***** Task input *****

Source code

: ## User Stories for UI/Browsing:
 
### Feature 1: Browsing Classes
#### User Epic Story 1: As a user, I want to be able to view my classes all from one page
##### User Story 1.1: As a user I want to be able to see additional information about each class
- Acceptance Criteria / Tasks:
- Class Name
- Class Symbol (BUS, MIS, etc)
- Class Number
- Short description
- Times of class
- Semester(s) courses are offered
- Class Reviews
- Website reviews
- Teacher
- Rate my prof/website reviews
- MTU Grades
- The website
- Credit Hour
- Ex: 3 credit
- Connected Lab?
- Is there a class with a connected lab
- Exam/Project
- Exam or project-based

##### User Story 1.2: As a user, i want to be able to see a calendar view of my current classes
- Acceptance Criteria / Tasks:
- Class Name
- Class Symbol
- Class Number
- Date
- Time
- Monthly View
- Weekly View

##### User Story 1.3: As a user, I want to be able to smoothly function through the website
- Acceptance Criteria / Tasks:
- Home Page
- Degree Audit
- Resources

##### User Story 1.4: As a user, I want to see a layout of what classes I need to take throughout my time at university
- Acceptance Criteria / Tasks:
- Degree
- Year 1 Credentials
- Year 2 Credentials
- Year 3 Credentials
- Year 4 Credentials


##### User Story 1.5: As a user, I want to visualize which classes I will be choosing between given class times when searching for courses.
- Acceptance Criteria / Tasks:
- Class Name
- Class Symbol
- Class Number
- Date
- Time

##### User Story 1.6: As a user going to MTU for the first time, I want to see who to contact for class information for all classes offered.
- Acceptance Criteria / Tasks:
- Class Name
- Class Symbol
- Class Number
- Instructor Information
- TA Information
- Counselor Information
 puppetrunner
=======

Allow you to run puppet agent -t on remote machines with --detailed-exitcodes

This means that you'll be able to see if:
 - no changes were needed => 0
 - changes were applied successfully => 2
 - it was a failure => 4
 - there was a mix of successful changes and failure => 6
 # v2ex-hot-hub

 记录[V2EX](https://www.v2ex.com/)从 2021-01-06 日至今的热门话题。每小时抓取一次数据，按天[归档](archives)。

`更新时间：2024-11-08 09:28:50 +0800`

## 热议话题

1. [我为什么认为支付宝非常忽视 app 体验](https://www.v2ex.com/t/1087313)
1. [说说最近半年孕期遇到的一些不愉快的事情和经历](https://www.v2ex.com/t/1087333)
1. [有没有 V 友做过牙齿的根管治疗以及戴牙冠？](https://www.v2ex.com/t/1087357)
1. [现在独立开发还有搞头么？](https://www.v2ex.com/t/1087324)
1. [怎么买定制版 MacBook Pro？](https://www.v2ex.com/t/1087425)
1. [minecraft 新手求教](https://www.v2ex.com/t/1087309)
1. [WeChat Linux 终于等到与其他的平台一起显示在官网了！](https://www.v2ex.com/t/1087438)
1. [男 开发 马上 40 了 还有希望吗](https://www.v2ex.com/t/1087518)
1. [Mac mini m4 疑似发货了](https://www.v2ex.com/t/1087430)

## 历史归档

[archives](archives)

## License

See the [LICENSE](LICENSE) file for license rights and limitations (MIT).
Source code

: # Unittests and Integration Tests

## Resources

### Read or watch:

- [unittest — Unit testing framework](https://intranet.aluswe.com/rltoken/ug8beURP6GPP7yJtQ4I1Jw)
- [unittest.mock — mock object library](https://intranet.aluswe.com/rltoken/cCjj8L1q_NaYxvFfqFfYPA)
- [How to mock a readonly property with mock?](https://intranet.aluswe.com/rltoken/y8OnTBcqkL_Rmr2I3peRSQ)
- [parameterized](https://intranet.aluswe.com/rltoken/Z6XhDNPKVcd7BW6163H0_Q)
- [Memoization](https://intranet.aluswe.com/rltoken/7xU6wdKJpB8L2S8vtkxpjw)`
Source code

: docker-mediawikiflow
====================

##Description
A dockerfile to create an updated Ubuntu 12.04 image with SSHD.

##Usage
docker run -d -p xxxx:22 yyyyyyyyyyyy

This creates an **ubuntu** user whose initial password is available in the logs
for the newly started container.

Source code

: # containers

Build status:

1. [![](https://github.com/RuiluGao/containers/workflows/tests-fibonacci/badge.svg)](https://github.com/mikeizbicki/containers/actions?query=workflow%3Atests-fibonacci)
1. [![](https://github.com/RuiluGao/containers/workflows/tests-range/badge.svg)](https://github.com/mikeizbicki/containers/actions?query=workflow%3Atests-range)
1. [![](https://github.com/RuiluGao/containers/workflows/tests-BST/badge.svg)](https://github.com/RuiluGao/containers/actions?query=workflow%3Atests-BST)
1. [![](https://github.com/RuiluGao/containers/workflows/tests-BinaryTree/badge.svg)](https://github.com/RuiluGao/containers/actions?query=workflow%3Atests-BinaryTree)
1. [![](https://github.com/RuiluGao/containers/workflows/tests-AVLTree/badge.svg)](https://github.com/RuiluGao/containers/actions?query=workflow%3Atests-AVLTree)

*****

What to produce. Count the lines in the data that contain the string "Year", and give nothing but that number.

Written answer. 4